= DIRECTIONS FOR THIS TASK =
Look below for the line that contains "dataset | TEXT |", then copy it and each following line exactly, through and including the line that contains "ins_losses | FLOAT |".

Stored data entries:
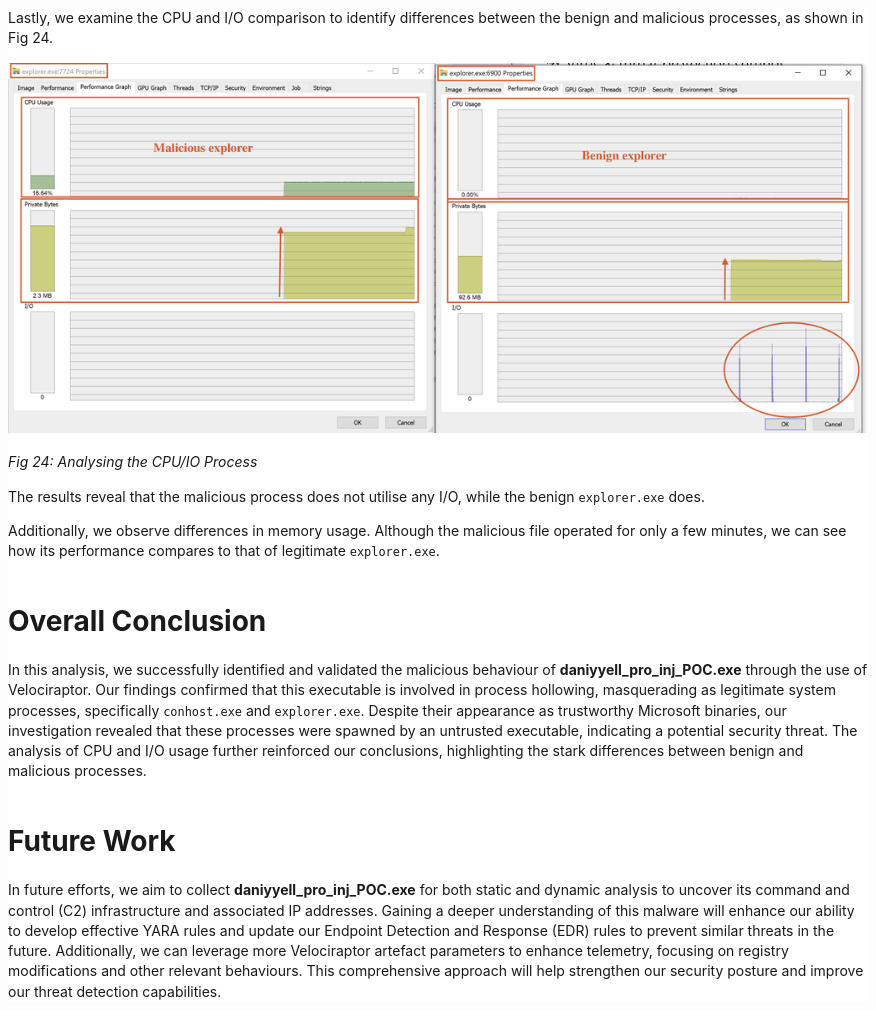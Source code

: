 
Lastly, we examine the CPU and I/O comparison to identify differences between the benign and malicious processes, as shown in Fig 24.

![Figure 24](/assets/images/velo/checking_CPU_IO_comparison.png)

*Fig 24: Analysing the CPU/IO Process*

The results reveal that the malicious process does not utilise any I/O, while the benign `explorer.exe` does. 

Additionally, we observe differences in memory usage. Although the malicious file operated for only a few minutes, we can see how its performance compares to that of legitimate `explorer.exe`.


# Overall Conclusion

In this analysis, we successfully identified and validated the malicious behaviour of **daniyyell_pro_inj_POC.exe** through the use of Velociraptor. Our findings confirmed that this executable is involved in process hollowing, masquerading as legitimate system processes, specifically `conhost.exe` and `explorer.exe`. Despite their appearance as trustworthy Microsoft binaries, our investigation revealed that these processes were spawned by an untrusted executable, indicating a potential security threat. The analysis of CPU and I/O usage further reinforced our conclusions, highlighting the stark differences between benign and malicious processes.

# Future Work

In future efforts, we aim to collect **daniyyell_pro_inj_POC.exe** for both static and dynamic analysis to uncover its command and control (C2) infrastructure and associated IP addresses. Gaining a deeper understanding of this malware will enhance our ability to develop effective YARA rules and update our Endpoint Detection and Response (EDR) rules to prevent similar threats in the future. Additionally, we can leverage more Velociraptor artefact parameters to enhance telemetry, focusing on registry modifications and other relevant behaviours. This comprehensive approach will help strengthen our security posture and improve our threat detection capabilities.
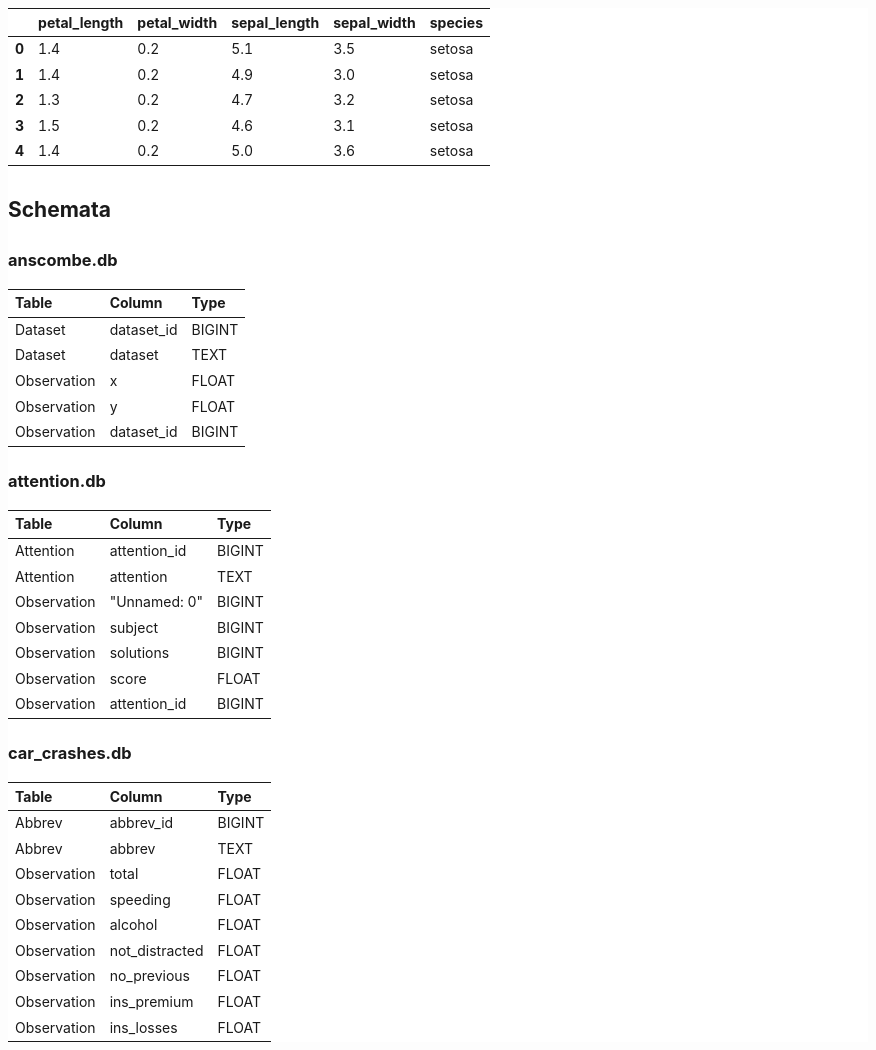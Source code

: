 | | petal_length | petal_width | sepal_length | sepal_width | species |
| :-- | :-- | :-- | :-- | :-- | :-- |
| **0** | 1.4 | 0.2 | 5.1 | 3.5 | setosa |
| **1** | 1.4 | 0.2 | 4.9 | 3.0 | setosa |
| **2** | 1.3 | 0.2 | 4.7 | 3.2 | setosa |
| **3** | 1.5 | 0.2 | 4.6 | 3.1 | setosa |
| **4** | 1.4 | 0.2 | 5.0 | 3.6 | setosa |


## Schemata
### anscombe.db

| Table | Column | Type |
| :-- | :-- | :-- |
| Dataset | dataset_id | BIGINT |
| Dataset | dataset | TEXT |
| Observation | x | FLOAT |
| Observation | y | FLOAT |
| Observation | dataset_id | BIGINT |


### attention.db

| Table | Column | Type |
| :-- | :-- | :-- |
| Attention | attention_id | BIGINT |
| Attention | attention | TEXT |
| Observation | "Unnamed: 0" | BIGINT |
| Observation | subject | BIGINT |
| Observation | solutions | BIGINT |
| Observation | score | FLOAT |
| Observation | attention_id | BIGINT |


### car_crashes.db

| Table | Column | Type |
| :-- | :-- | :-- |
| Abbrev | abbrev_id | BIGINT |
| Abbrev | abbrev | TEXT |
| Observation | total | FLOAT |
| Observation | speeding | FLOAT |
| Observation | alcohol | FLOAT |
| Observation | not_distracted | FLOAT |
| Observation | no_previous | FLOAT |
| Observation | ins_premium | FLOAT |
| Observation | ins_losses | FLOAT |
--
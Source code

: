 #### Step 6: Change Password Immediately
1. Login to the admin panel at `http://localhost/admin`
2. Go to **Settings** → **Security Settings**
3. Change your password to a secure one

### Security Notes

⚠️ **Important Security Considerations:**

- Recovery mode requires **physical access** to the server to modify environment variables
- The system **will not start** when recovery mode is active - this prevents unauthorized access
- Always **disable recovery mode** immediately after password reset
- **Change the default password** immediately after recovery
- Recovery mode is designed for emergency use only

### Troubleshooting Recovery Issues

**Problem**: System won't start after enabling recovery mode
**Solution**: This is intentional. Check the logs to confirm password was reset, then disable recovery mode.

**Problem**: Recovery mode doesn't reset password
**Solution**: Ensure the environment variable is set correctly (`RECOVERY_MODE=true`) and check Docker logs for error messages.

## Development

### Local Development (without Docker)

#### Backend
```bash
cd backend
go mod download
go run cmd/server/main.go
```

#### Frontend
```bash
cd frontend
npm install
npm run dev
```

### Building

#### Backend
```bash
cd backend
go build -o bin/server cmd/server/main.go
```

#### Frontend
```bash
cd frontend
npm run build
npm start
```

= WRITTEN ANSWER =
| Dataset | dataset | TEXT |
| Observation | x | FLOAT |
| Observation | y | FLOAT |
| Observation | dataset_id | BIGINT |


### attention.db

| Table | Column | Type |
| :-- | :-- | :-- |
| Attention | attention_id | BIGINT |
| Attention | attention | TEXT |
| Observation | "Unnamed: 0" | BIGINT |
| Observation | subject | BIGINT |
| Observation | solutions | BIGINT |
| Observation | score | FLOAT |
| Observation | attention_id | BIGINT |


### car_crashes.db

| Table | Column | Type |
| :-- | :-- | :-- |
| Abbrev | abbrev_id | BIGINT |
| Abbrev | abbrev | TEXT |
| Observation | total | FLOAT |
| Observation | speeding | FLOAT |
| Observation | alcohol | FLOAT |
| Observation | not_distracted | FLOAT |
| Observation | no_previous | FLOAT |
| Observation | ins_premium | FLOAT |
| Observation | ins_losses | FLOAT |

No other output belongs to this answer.